This was a hard one to write for this reason. So much of what ails us and those we care about is due to Alzheimers, and other degenerative diseases, to say nothing of the chemicals and toxic shit that are in our everyday environment and food. And medicines. Oh how I could go on. The list is endless.
This of course was NOT pointed at those who did not have the capacity any more. Those folks are lost to us. This is focused at those of us who are perfectly capable of making those changes and choose not to. It is hard damned work to be healthy, to say nothing of having to protect ourselves against a predatory medical system that does not get incentives for prevention. A food industry that cares nothing about our health (Coke, anyone?Aspartame, anyone?Sugar, anyone? Fast food, anyone?)and would do anything including pay off unethical doctors to write dishonest reports about the effects certain substances have on us. (The Case Against Sugar, Gary Taubman, The Hacking of the American Mind by Dr. Robert Lustig)
To say nothing of governments who siphon money away from health and safety into political campaigns so that people get lead poisoning. We needn’t trust anyone for any reason. Oh, you got sick? Here, we have all these great hospitals. Stay with me here.
About 70% of what we look like and our quality of life later in life is strictly in our hands. What a pity we have to protect ourselves from the very people we’re supposed to trust- doctors- whose motivations are so easily swayed by pharma companies and whose best intentions are squashed by insurance companies. Once the medical industry went for-profit, Ameria’s health was on a slippery slope. Health isn’t the outcome. Profits are. An empty hospital bed is a drag on profits. There is much more money to be made in our sickness, our diseases, our horrific anxiety about our appearance. Our desperate, useless, monumentally stupid fear of aging, which no one can stop, and nothing we can do will prevent. But we spend our treasure fooling ourselves to look younger, when the only youth we can possibly possess is in our emotional maturity and ability to laugh.
I possess considerable empathy for anyone who is battling a weight and health problem. However, I am no longer willing to engage with those who simply aren’t willing to put the time into working on themselves. Life takes survival skills. A good life takes thrival skills. A deeply happy life takes Olympic-quality emotional work. Many are called, not many answer. It has far less to do with religion and far more to do with personal responsibility. When I own ALL the results of my life, I can be happy. When I know that I own all my emotions and how I choose to feel about my circumstances, I am free. That’s incredibly hard work. Available to all, grasped by few.
In America today, to have true health takes a level of determination and dedication that makes me damned glad I’m Army strong.
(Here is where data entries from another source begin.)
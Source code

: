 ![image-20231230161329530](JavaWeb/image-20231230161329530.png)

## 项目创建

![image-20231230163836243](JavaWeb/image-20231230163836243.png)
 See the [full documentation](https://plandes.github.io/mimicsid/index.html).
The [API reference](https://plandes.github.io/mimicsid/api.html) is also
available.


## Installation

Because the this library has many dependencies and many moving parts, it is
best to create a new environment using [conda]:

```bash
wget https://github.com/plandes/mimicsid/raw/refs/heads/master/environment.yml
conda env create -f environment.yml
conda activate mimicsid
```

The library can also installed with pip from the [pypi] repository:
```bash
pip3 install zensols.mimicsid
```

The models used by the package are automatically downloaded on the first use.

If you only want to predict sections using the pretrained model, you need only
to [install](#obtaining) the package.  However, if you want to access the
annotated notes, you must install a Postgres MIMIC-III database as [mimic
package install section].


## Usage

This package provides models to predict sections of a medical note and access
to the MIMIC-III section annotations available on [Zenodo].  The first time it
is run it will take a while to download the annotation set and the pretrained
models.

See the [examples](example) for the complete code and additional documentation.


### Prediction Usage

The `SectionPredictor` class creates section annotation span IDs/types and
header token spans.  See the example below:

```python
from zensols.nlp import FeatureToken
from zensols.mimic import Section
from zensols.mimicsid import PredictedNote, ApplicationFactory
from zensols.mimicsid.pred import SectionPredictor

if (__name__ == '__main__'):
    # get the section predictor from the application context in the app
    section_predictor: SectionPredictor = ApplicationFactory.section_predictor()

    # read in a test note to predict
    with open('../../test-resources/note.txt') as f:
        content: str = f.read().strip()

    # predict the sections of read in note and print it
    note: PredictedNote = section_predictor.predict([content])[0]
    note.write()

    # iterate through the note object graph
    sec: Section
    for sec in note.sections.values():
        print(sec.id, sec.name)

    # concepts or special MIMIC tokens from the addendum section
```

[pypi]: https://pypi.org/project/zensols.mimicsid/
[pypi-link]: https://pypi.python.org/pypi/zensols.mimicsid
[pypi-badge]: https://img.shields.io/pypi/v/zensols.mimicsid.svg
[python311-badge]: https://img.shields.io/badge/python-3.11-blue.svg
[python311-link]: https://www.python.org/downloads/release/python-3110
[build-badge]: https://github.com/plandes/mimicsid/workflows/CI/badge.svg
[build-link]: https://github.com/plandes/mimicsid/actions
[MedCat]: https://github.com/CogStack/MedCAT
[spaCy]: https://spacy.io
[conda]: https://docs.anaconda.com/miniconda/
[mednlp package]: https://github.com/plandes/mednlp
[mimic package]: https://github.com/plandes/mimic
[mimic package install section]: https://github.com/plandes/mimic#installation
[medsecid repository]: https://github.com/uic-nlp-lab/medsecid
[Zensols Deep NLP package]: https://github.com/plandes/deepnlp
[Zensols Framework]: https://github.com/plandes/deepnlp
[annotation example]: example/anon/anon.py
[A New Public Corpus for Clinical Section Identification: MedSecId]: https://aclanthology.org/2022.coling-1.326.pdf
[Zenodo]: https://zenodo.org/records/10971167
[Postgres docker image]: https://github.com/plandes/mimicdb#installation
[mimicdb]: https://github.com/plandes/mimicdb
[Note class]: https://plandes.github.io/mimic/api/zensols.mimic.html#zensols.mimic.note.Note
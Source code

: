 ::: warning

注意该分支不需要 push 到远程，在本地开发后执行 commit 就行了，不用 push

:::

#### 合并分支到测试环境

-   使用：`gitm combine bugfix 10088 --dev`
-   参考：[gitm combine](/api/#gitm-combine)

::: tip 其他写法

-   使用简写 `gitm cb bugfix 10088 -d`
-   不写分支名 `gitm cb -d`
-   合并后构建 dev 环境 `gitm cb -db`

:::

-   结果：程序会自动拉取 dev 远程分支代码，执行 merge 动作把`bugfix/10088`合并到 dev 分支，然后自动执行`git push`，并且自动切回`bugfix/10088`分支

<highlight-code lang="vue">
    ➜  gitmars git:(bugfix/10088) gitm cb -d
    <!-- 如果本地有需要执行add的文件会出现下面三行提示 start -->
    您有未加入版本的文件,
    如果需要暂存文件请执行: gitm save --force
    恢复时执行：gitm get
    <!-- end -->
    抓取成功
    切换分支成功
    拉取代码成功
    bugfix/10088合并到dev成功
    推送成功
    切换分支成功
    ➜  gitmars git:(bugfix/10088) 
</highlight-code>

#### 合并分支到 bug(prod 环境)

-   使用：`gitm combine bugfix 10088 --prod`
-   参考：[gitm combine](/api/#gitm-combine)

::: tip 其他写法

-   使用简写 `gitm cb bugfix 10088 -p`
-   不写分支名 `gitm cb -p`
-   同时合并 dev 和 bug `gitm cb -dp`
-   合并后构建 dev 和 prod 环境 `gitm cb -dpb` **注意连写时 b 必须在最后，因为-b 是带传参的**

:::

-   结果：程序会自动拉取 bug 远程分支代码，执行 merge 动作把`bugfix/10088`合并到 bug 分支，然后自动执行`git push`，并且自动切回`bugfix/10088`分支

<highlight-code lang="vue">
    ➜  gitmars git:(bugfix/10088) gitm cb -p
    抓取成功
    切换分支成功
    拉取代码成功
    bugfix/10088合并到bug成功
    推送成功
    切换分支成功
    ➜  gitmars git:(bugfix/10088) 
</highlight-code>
Glad I know how to research. Glad I don’t trust my doctors, don’t trust Congress, sure as hell don’t trust the current Oval Office, and read everything with a very, very questioning eye. I piss off a lot of doctors. But I am by god for the most part healthy, although I have my challenges. Those challenges are things I did to myself, not from a pharmaceutical or bad food. That I can deal with. So far I’m winning that battle. I just hope I can win the war. By that I mean I hope to go out on my own terms, a long, long, long away from American health care.
American doctors die at home. There’s a damned good reason for that. They know what waits for them inside a hospital. They want to die a peaceful death on their terms. So do I. I don’t owe the hospital shareholders One. Red. Cent. Nobody does. But the life I lead before I get there? I want that on my terms as best I can as well. I’d like to see the majority of us have the same.